◆ Exercise instructions: Could you copy every entry exactly, dropping the pictures?

◆ Items listed in a dataset:
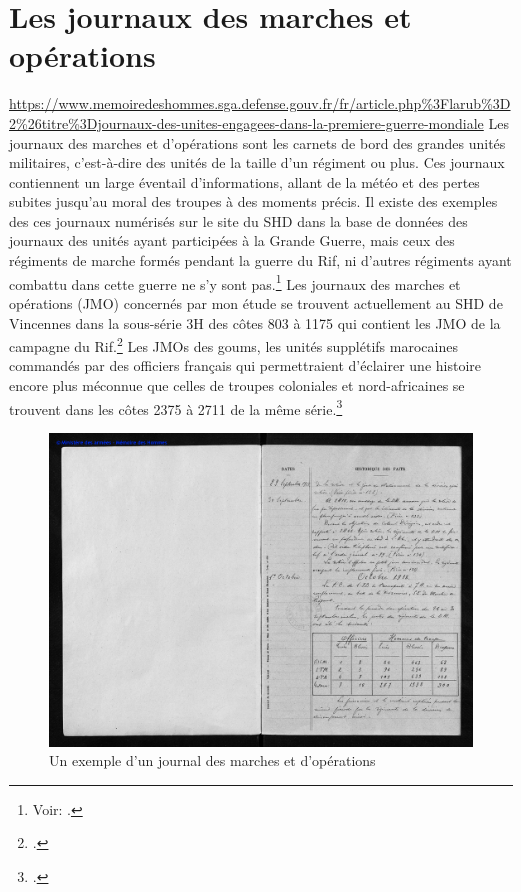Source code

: \section{Les journaux des marches et opérations}
\urldef\myurl\url{https://www.memoiredeshommes.sga.defense.gouv.fr/fr/article.php%3Flarub%3D2%26titre%3Djournaux-des-unites-engagees-dans-la-premiere-guerre-mondiale}
Les journaux des marches et d'opérations sont les carnets de bord des grandes unités militaires, c'est-à-dire des unités de la taille d'un régiment ou plus. Ces journaux contiennent un large éventail d'informations, allant de la météo et des pertes subites jusqu’au moral des troupes à des moments précis. Il existe des exemples des ces journaux numérisés sur le site du SHD dans la base de données des journaux des unités ayant participées à la Grande Guerre, mais ceux des régiments de marche formés pendant la guerre du Rif, ni d’autres régiments ayant combattu dans cette guerre ne s’y sont pas.\footnote{Voir: \myurl.} Les journaux des marches et opérations (JMO) concernés par mon étude se trouvent actuellement au SHD de Vincennes dans la sous-série 3H des côtes 803 à 1175 qui contient les JMO de la campagne du Rif.\footcites[30]{shd2002} Les JMOs des goums, les unités supplétifs marocaines commandés par des officiers français qui permettraient d'éclairer une histoire encore plus méconnue que celles de troupes coloniales et nord-africaines se trouvent dans les côtes 2375 à 2711 de la même série.\footcites[33]{shd2002}\begin{figure}[h!]
    \begin{center}
      \includegraphics[scale=0.8]{Images/exemplejmo.jpeg}
        \caption[Note d'image]{Un exemple d'un journal des marches et d'opérations\footnotemark}
    \label{fig:JMO}
    \end{center}
  \end{figure}

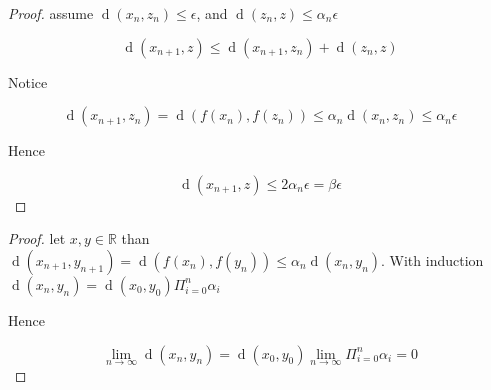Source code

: \begin{proof}
  assume $\mathop{d}(x_{n}, z_{n}) \le \epsilon$, and $\mathop{d}(z_{n}, z) \le \alpha_{n}\epsilon$ 

  \[
  \mathop{d}(x_{n+1}, z) \le \mathop{d}(x_{n+1}, z_{n}) + \mathop{d}(z_{n}, z)
  \]

  Notice

  \[
  \mathop{d}(x_{n+1}, z_{n}) = \mathop{d}(f(x_{n}), f(z_{n})) \le \alpha_{n} \mathop{d}(x_{n}, z_{n}) \le \alpha_{n} \epsilon
  \]

  Hence

  \[
  \mathop{d}(x_{n+1}, z) \le 2 \alpha_{n} \epsilon = \beta \epsilon
  \]
\end{proof}

\begin{proof}
  let $x,y \in \mathbb{R}$ than $\mathop{d}(x_{n+1}, y_{n+1}) =
  \mathop{d}(f(x_{n}), f(y_{n})) \le \alpha_{n}\mathop{d}(x_{n}, y_{n})$. With
  induction $\mathop{d}(x_{n}, y_{n}) = \mathop{d}(x_{0}, y_{0})\Pi_{i=0}^{n} \alpha_{i}$

  Hence

  \[
  \lim_{n \rightarrow \infty} \mathop{d}(x_{n}, y_{n}) = \mathop{d}(x_{0}, y_{0})\lim_{n \rightarrow \infty} \Pi_{i=0}^{n} \alpha_{i} = 0
  \]

\end{proof}
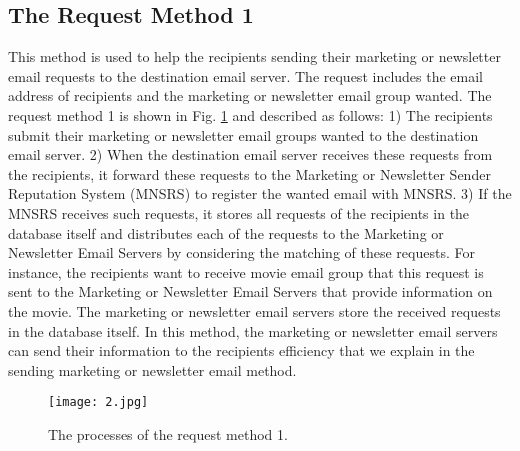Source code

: \documentclass[conference]{IEEEtran}
\begin{document}
\subsection{The Request Method 1}
This method is used to help the recipients sending their marketing or newsletter email requests to the destination email server.
The request includes the email address of recipients and the marketing or newsletter email group wanted.
The request method 1 is
shown in Fig. \ref{fig:Method1} and described as follows:
1) The recipients submit their marketing or newsletter email groups wanted to the destination email server. 
2) When the destination email server receives these requests from the recipients, it forward these requests to the Marketing or Newsletter Sender Reputation System (MNSRS) to register the wanted email with MNSRS. 
3) If the MNSRS receives such requests, it stores all requests of the recipients in the database itself and distributes each of the requests to the Marketing or Newsletter Email Servers by considering the matching of these requests.
For instance, the recipients want to receive movie email group that this request is sent to the Marketing or Newsletter Email Servers that provide information on the movie.
The marketing or newsletter email servers store the received requests in the database itself.
In this method, the marketing or newsletter email servers can send their information to the recipients efficiency that we explain in the sending marketing or newsletter email method.

\begin{figure}
\centering
\texttt{[image: 2.jpg]}
\caption{The processes of the request method 1.}
\label{fig:Method1}
\end{figure}
\end{document}
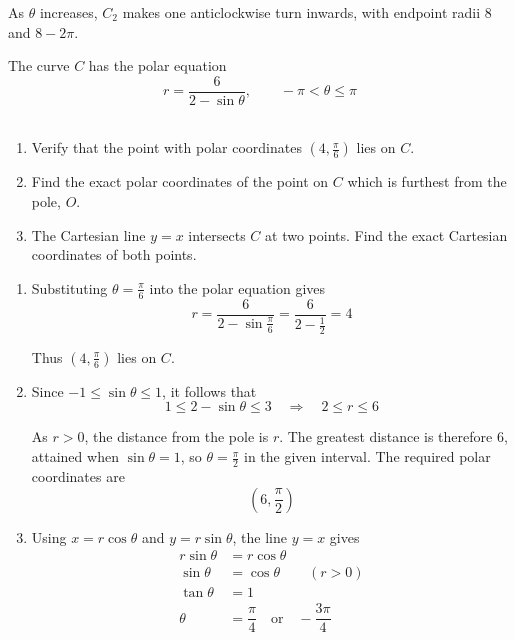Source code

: \documentclass[leqno]{article}
\begin{document}
\begin{enumerate}[
  label=\textbf{\arabic*.},
  leftmargin=*,
  topsep=0pt,
  partopsep=0pt,
  parsep=0pt
]
\begin{djsSolution}
\begin{enumerate}[label=\textbf{(\alph*)}, start=1]
As \(\theta\) increases, \(C_2\) makes one anticlockwise turn inwards, with endpoint radii \(8\) and \(8-2\pi\).
\end{enumerate}
\end{djsSolution}

\newpage

\questionitem

The curve $C$ has the polar equation
\[
r=\frac{6}{2-\sin\theta},\qquad -\pi<\theta\leq\pi
\] \\
\begin{enumerate}[label=\textbf{(\alph*)}]
\item Verify that the point with polar coordinates $\left(4,\frac{\pi}{6}\right)$ lies on $C$.  \\
\item Find the exact polar coordinates of the point on $C$ which is furthest from the pole, $O$.  \\
\item The Cartesian line $y=x$ intersects $C$ at two points. Find the exact Cartesian coordinates of both points.  \\
\end{enumerate}

\vspace*{10pt}

\begin{djsSolution}
\begin{enumerate}[label=\textbf{(\alph*)}, start=1]
\item Substituting \(\theta=\frac{\pi}{6}\) into the polar equation gives
\[
r=\dfrac{6}{2-\sin\frac{\pi}{6}}=\dfrac{6}{2-\frac12}=4
\]

Thus \(\left(4,\frac{\pi}{6}\right)\) lies on \(C\).

\item Since \(-1\leq\sin\theta\leq1\), it follows that
\[
1\leq 2-\sin\theta\leq3
\quad\Longrightarrow\quad
2\leq r\leq6
\]

As \(r>0\), the distance from the pole is \(r\). The greatest distance is therefore \(6\), attained when \(\sin\theta=1\), so \(\theta=\frac{\pi}{2}\) in the given interval. The required polar coordinates are
\[
\left(6,\dfrac{\pi}{2}\right)
\]

\item Using \(x=r\cos\theta\) and \(y=r\sin\theta\), the line \(y=x\) gives
\begin{align*}
r\sin\theta&=r\cos\theta\\
\sin\theta&=\cos\theta \qquad (r>0)\\
\tan\theta&=1\\
\theta&=\dfrac{\pi}{4}\quad\text{or}\quad-\dfrac{3\pi}{4}
\end{align*}


\end{enumerate}
\end{djsSolution}
\end{enumerate}
\end{document}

◆ Task answer:
Source code

: \section{Les journaux des marches et opérations}
\urldef\myurl\url{https://www.memoiredeshommes.sga.defense.gouv.fr/fr/article.php%3Flarub%3D2%26titre%3Djournaux-des-unites-engagees-dans-la-premiere-guerre-mondiale}
Les journaux des marches et d'opérations sont les carnets de bord des grandes unités militaires, c'est-à-dire des unités de la taille d'un régiment ou plus. Ces journaux contiennent un large éventail d'informations, allant de la météo et des pertes subites jusqu’au moral des troupes à des moments précis. Il existe des exemples des ces journaux numérisés sur le site du SHD dans la base de données des journaux des unités ayant participées à la Grande Guerre, mais ceux des régiments de marche formés pendant la guerre du Rif, ni d’autres régiments ayant combattu dans cette guerre ne s’y sont pas.\footnote{Voir: \myurl.} Les journaux des marches et opérations (JMO) concernés par mon étude se trouvent actuellement au SHD de Vincennes dans la sous-série 3H des côtes 803 à 1175 qui contient les JMO de la campagne du Rif.\footcites[30]{shd2002} Les JMOs des goums, les unités supplétifs marocaines commandés par des officiers français qui permettraient d'éclairer une histoire encore plus méconnue que celles de troupes coloniales et nord-africaines se trouvent dans les côtes 2375 à 2711 de la même série.\footcites[33]{shd2002}\begin{figure}[h!]
    \begin{center}
      \includegraphics[scale=0.8]{Images/exemplejmo.jpeg}
        \caption[Note d'image]{Un exemple d'un journal des marches et d'opérations\footnotemark}
    \label{fig:JMO}
    \end{center}
  \end{figure}

Source code

: \begin{proof}
  assume $\mathop{d}(x_{n}, z_{n}) \le \epsilon$, and $\mathop{d}(z_{n}, z) \le \alpha_{n}\epsilon$ 

  \[
  \mathop{d}(x_{n+1}, z) \le \mathop{d}(x_{n+1}, z_{n}) + \mathop{d}(z_{n}, z)
  \]

  Notice

  \[
  \mathop{d}(x_{n+1}, z_{n}) = \mathop{d}(f(x_{n}), f(z_{n})) \le \alpha_{n} \mathop{d}(x_{n}, z_{n}) \le \alpha_{n} \epsilon
  \]

  Hence

  \[
  \mathop{d}(x_{n+1}, z) \le 2 \alpha_{n} \epsilon = \beta \epsilon
  \]
\end{proof}

\begin{proof}
  let $x,y \in \mathbb{R}$ than $\mathop{d}(x_{n+1}, y_{n+1}) =
  \mathop{d}(f(x_{n}), f(y_{n})) \le \alpha_{n}\mathop{d}(x_{n}, y_{n})$. With
  induction $\mathop{d}(x_{n}, y_{n}) = \mathop{d}(x_{0}, y_{0})\Pi_{i=0}^{n} \alpha_{i}$

  Hence

  \[
  \lim_{n \rightarrow \infty} \mathop{d}(x_{n}, y_{n}) = \mathop{d}(x_{0}, y_{0})\lim_{n \rightarrow \infty} \Pi_{i=0}^{n} \alpha_{i} = 0
  \]

\end{proof}
Source code

: \documentclass[conference]{IEEEtran}
\begin{document}
\subsection{The Request Method 1}
This method is used to help the recipients sending their marketing or newsletter email requests to the destination email server.
The request includes the email address of recipients and the marketing or newsletter email group wanted.
The request method 1 is
shown in Fig. \ref{fig:Method1} and described as follows:
1) The recipients submit their marketing or newsletter email groups wanted to the destination email server. 
2) When the destination email server receives these requests from the recipients, it forward these requests to the Marketing or Newsletter Sender Reputation System (MNSRS) to register the wanted email with MNSRS. 
3) If the MNSRS receives such requests, it stores all requests of the recipients in the database itself and distributes each of the requests to the Marketing or Newsletter Email Servers by considering the matching of these requests.
For instance, the recipients want to receive movie email group that this request is sent to the Marketing or Newsletter Email Servers that provide information on the movie.
The marketing or newsletter email servers store the received requests in the database itself.
In this method, the marketing or newsletter email servers can send their information to the recipients efficiency that we explain in the sending marketing or newsletter email method.

\begin{figure}
\centering
\texttt{[image: 2.jpg]}
\caption{The processes of the request method 1.}
\label{fig:Method1}
\end{figure}
\end{document}
Source code

: \documentclass[leqno]{article}
\begin{document}
\begin{enumerate}[
  label=\textbf{\arabic*.},
  leftmargin=*,
  topsep=0pt,
  partopsep=0pt,
  parsep=0pt
]
\begin{djsSolution}
\begin{enumerate}[label=\textbf{(\alph*)}, start=1]
As \(\theta\) increases, \(C_2\) makes one anticlockwise turn inwards, with endpoint radii \(8\) and \(8-2\pi\).
\end{enumerate}
\end{djsSolution}

\newpage

\questionitem

The curve $C$ has the polar equation
\[
r=\frac{6}{2-\sin\theta},\qquad -\pi<\theta\leq\pi
\] \\
\begin{enumerate}[label=\textbf{(\alph*)}]
\item Verify that the point with polar coordinates $\left(4,\frac{\pi}{6}\right)$ lies on $C$.  \\
\item Find the exact polar coordinates of the point on $C$ which is furthest from the pole, $O$.  \\
\item The Cartesian line $y=x$ intersects $C$ at two points. Find the exact Cartesian coordinates of both points.  \\
\end{enumerate}

\vspace*{10pt}

\begin{djsSolution}
\begin{enumerate}[label=\textbf{(\alph*)}, start=1]
\item Substituting \(\theta=\frac{\pi}{6}\) into the polar equation gives
\[
r=\dfrac{6}{2-\sin\frac{\pi}{6}}=\dfrac{6}{2-\frac12}=4
\]

Thus \(\left(4,\frac{\pi}{6}\right)\) lies on \(C\).

\item Since \(-1\leq\sin\theta\leq1\), it follows that
\[
1\leq 2-\sin\theta\leq3
\quad\Longrightarrow\quad
2\leq r\leq6
\]

As \(r>0\), the distance from the pole is \(r\). The greatest distance is therefore \(6\), attained when \(\sin\theta=1\), so \(\theta=\frac{\pi}{2}\) in the given interval. The required polar coordinates are
\[
\left(6,\dfrac{\pi}{2}\right)
\]

\item Using \(x=r\cos\theta\) and \(y=r\sin\theta\), the line \(y=x\) gives
\begin{align*}
r\sin\theta&=r\cos\theta\\
\sin\theta&=\cos\theta \qquad (r>0)\\
\tan\theta&=1\\
\theta&=\dfrac{\pi}{4}\quad\text{or}\quad-\dfrac{3\pi}{4}
\end{align*}


\end{enumerate}
\end{djsSolution}
\end{enumerate}
\end{document}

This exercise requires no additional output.